*Exercise prompt:*
Identify every line in the records below that contains the word "Contributing", and reproduce each one.

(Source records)
==========

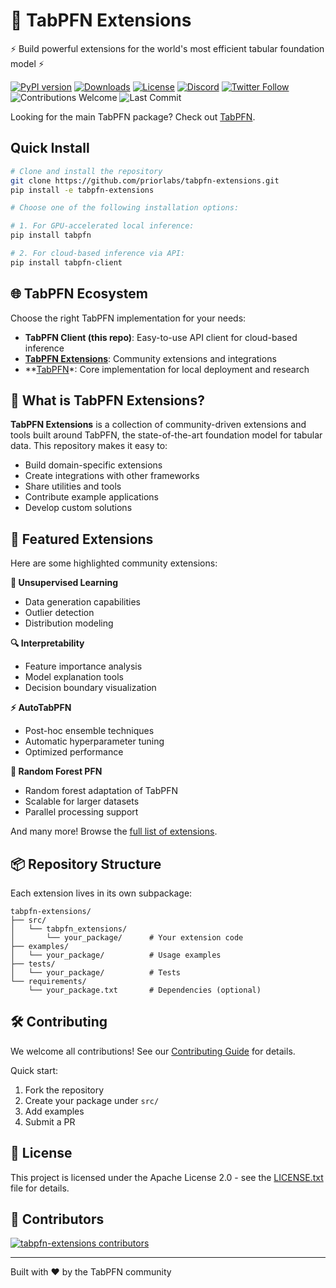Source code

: # 🎯 TabPFN Extensions

⚡ Build powerful extensions for the world's most efficient tabular foundation model ⚡

[![PyPI version](https://badge.fury.io/py/tabpfn.svg)](https://badge.fury.io/py/tabpfn)
[![Downloads](https://pepy.tech/badge/tabpfn)](https://pepy.tech/project/tabpfn)
[![License](https://img.shields.io/badge/License-Apache_2.0-blue.svg)](https://opensource.org/licenses/Apache-2.0)
[![Discord](https://img.shields.io/discord/1285598202732482621?color=7289da&label=Discord&logo=discord&logoColor=ffffff)](https://discord.com/channels/1285598202732482621/)
[![Twitter Follow](https://img.shields.io/twitter/follow/Prior_Labs?style=social)](https://twitter.com/Prior_Labs)
![Contributions Welcome](https://img.shields.io/badge/contributions-welcome-brightgreen)
![Last Commit](https://img.shields.io/github/last-commit/automl/tabpfn-client)

Looking for the main TabPFN package? Check out [TabPFN](https://github.com/priorlabs/tabpfn).

## Quick Install

```bash
# Clone and install the repository
git clone https://github.com/priorlabs/tabpfn-extensions.git
pip install -e tabpfn-extensions

# Choose one of the following installation options:

# 1. For GPU-accelerated local inference:
pip install tabpfn

# 2. For cloud-based inference via API:
pip install tabpfn-client
```

## 🌐 TabPFN Ecosystem

Choose the right TabPFN implementation for your needs:

- **TabPFN Client (this repo)**: Easy-to-use API client for cloud-based inference
- **[TabPFN Extensions](https://github.com/priorlabs/tabpfn-extensions)**: Community extensions and integrations
- **[TabPFN](https://github.com/priorlabs/tabpfn)*: Core implementation for local deployment and research

## 🤔 What is TabPFN Extensions?

**TabPFN Extensions** is a collection of community-driven extensions and tools built around TabPFN, the state-of-the-art
foundation model for tabular data. This repository makes it easy to:

- Build domain-specific extensions
- Create integrations with other frameworks
- Share utilities and tools
- Contribute example applications
- Develop custom solutions

## 🚀 Featured Extensions

Here are some highlighted community extensions:

**🔮 Unsupervised Learning**

- Data generation capabilities
- Outlier detection
- Distribution modeling

**🔍 Interpretability**

- Feature importance analysis
- Model explanation tools
- Decision boundary visualization

**⚡ AutoTabPFN**

- Post-hoc ensemble techniques
- Automatic hyperparameter tuning
- Optimized performance

**🌲 Random Forest PFN**

- Random forest adaptation of TabPFN
- Scalable for larger datasets
- Parallel processing support

And many more! Browse the [full list of extensions](https://github.com/priorlabs/tabpfn-extensions/tree/main/src/tabpfn_extensions).

## 📦 Repository Structure

Each extension lives in its own subpackage:

```
tabpfn-extensions/
├── src/
│   └── tabpfn_extensions/  
│       └── your_package/      # Your extension code
├── examples/
│   └── your_package/          # Usage examples
├── tests/
│   └── your_package/          # Tests
└── requirements/
    └── your_package.txt       # Dependencies (optional)
```

## 🛠️ Contributing

We welcome all contributions! See our [Contributing Guide](CONTRIBUTING.md) for details.

Quick start:

1. Fork the repository
2. Create your package under `src/`
3. Add examples
4. Submit a PR

## 🤝 License

This project is licensed under the Apache License 2.0 - see the [LICENSE.txt](LICENSE.txt) file for details.

## 🌟 Contributors

[![tabpfn-extensions contributors](https://contrib.rocks/image?repo=priorlabs/tabpfn-extensions&max=2000)](https://github.com/priorlabs/tabpfn-extensions/graphs/contributors)

---

Built with ❤️ by the TabPFN community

==========

*Answer box:*
## 🛠️ Contributing
We welcome all contributions! See our [Contributing Guide](CONTRIBUTING.md) for details.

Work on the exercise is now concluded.